ACTIVITY
Please return all records verbatim, no pictures.

*** DATASET RECORDS ***

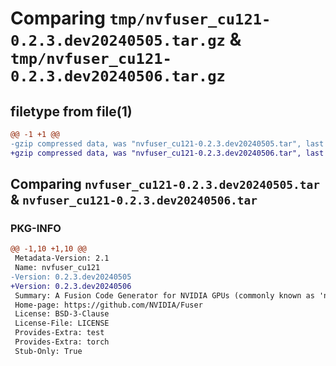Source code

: # Comparing `tmp/nvfuser_cu121-0.2.3.dev20240505.tar.gz` & `tmp/nvfuser_cu121-0.2.3.dev20240506.tar.gz`

## filetype from file(1)

```diff
@@ -1 +1 @@
-gzip compressed data, was "nvfuser_cu121-0.2.3.dev20240505.tar", last modified: Mon Apr  5 07:00:00 1993, max compression
+gzip compressed data, was "nvfuser_cu121-0.2.3.dev20240506.tar", last modified: Mon Apr  5 07:00:00 1993, max compression
```

## Comparing `nvfuser_cu121-0.2.3.dev20240505.tar` & `nvfuser_cu121-0.2.3.dev20240506.tar`

### PKG-INFO

```diff
@@ -1,10 +1,10 @@
 Metadata-Version: 2.1
 Name: nvfuser_cu121
-Version: 0.2.3.dev20240505
+Version: 0.2.3.dev20240506
 Summary: A Fusion Code Generator for NVIDIA GPUs (commonly known as 'nvFuser')
 Home-page: https://github.com/NVIDIA/Fuser
 License: BSD-3-Clause
 License-File: LICENSE
 Provides-Extra: test
 Provides-Extra: torch
 Stub-Only: True
```

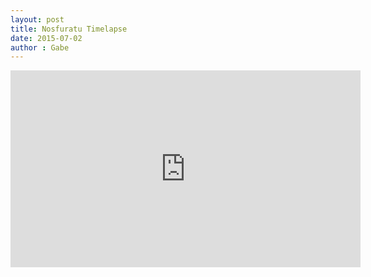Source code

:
 ```yaml
---
layout: post
title: Nosfuratu Timelapse
date: 2015-07-02
author : Gabe
---
```


<iframe width="560" height="315" src="https://www.youtube.com/embed/MNRrqGrulE8" frameborder="0" allowfullscreen></iframe>

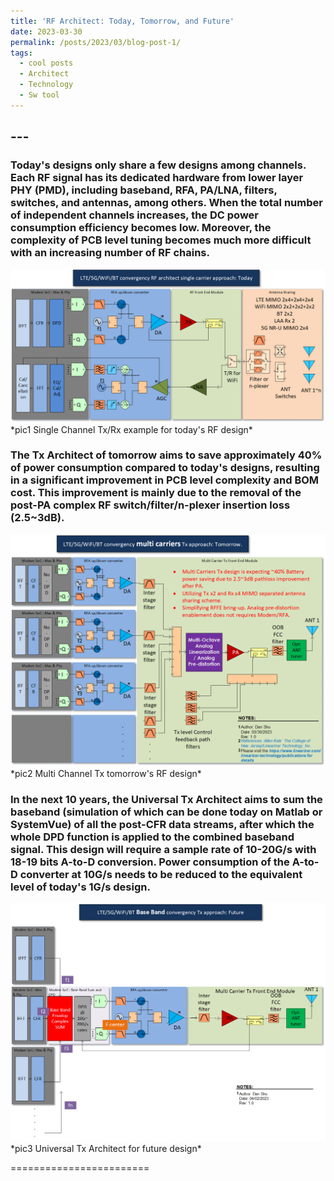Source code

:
 ```yaml
---
title: 'RF Architect: Today, Tomorrow, and Future'
date: 2023-03-30
permalink: /posts/2023/03/blog-post-1/
tags:
  - cool posts
  - Architect
  - Technology
  - Sw tool
---
```


## ---

### Today's designs only share a few designs among channels. Each RF signal has its dedicated hardware from lower layer PHY (PMD), including baseband, RFA, PA/LNA, filters, switches, and antennas, among others. When the total number of independent channels increases, the DC power consumption efficiency becomes low. Moreover, the complexity of PCB level tuning becomes much more difficult with an increasing number of RF chains. 
<a href="/images/Today_1v1.png">
    <img 
        src="/images/Today_1v1.png" 
    >
</a>
*pic1 Single Channel Tx/Rx example for today's RF design*

###  The Tx Architect of tomorrow aims to save approximately 40% of power consumption compared to today's designs, resulting in a significant improvement in PCB level complexity and BOM cost. This improvement is mainly due to the removal of the post-PA complex RF switch/filter/n-plexer insertion loss (2.5~3dB).
<a href="/images/Tomorrow_1v1.png">
    <img 
        src="/images/Tomorrow_1v1.png" 
    >
</a>
*pic2 Multi Channel Tx tomorrow's RF design*

###  In the next 10 years, the Universal Tx Architect aims to sum the baseband (simulation of which can be done today on Matlab or SystemVue) of all the post-CFR data streams, after which the whole DPD function is applied to the combined baseband signal. This design will require a sample rate of 10-20G/s with 18-19 bits A-to-D conversion. Power consumption of the A-to-D converter at 10G/s needs to be reduced to the equivalent level of today's 1G/s design.  
<a href="/images/Future_1v1.png">
    <img 
        src="/images/Future_1v1.png" 
    >
</a>
*pic3 Universal Tx Architect for future design*

========================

*** End of DATASET RECORDS ***

EXERCISE SOLUTION
Source code

: # Comparing `tmp/nvfuser_cu121-0.2.3.dev20240505.tar.gz` & `tmp/nvfuser_cu121-0.2.3.dev20240506.tar.gz`

## filetype from file(1)

```diff
@@ -1 +1 @@
-gzip compressed data, was "nvfuser_cu121-0.2.3.dev20240505.tar", last modified: Mon Apr  5 07:00:00 1993, max compression
+gzip compressed data, was "nvfuser_cu121-0.2.3.dev20240506.tar", last modified: Mon Apr  5 07:00:00 1993, max compression
```

## Comparing `nvfuser_cu121-0.2.3.dev20240505.tar` & `nvfuser_cu121-0.2.3.dev20240506.tar`

### PKG-INFO

```diff
@@ -1,10 +1,10 @@
 Metadata-Version: 2.1
 Name: nvfuser_cu121
-Version: 0.2.3.dev20240505
+Version: 0.2.3.dev20240506
 Summary: A Fusion Code Generator for NVIDIA GPUs (commonly known as 'nvFuser')
 Home-page: https://github.com/NVIDIA/Fuser
 License: BSD-3-Clause
 License-File: LICENSE
 Provides-Extra: test
 Provides-Extra: torch
 Stub-Only: True
```

Source code

:
 ```yaml
---
layout: post
title: Nosfuratu Timelapse
date: 2015-07-02
author : Gabe
---
```


<iframe width="560" height="315" src="https://www.youtube.com/embed/MNRrqGrulE8" frameborder="0" allowfullscreen></iframe>

Source code

:
 ```yaml
---
title: 'RF Architect: Today, Tomorrow, and Future'
date: 2023-03-30
permalink: /posts/2023/03/blog-post-1/
tags:
  - cool posts
  - Architect
  - Technology
  - Sw tool
---
```


## ---

### Today's designs only share a few designs among channels. Each RF signal has its dedicated hardware from lower layer PHY (PMD), including baseband, RFA, PA/LNA, filters, switches, and antennas, among others. When the total number of independent channels increases, the DC power consumption efficiency becomes low. Moreover, the complexity of PCB level tuning becomes much more difficult with an increasing number of RF chains. 
<a href="/images/Today_1v1.png">
    <img 
        src="/images/Today_1v1.png" 
    >
</a>
*pic1 Single Channel Tx/Rx example for today's RF design*

###  The Tx Architect of tomorrow aims to save approximately 40% of power consumption compared to today's designs, resulting in a significant improvement in PCB level complexity and BOM cost. This improvement is mainly due to the removal of the post-PA complex RF switch/filter/n-plexer insertion loss (2.5~3dB).
<a href="/images/Tomorrow_1v1.png">
    <img 
        src="/images/Tomorrow_1v1.png" 
    >
</a>
*pic2 Multi Channel Tx tomorrow's RF design*

###  In the next 10 years, the Universal Tx Architect aims to sum the baseband (simulation of which can be done today on Matlab or SystemVue) of all the post-CFR data streams, after which the whole DPD function is applied to the combined baseband signal. This design will require a sample rate of 10-20G/s with 18-19 bits A-to-D conversion. Power consumption of the A-to-D converter at 10G/s needs to be reduced to the equivalent level of today's 1G/s design.  
<a href="/images/Future_1v1.png">
    <img 
        src="/images/Future_1v1.png" 
    >
</a>
*pic3 Universal Tx Architect for future design*

========================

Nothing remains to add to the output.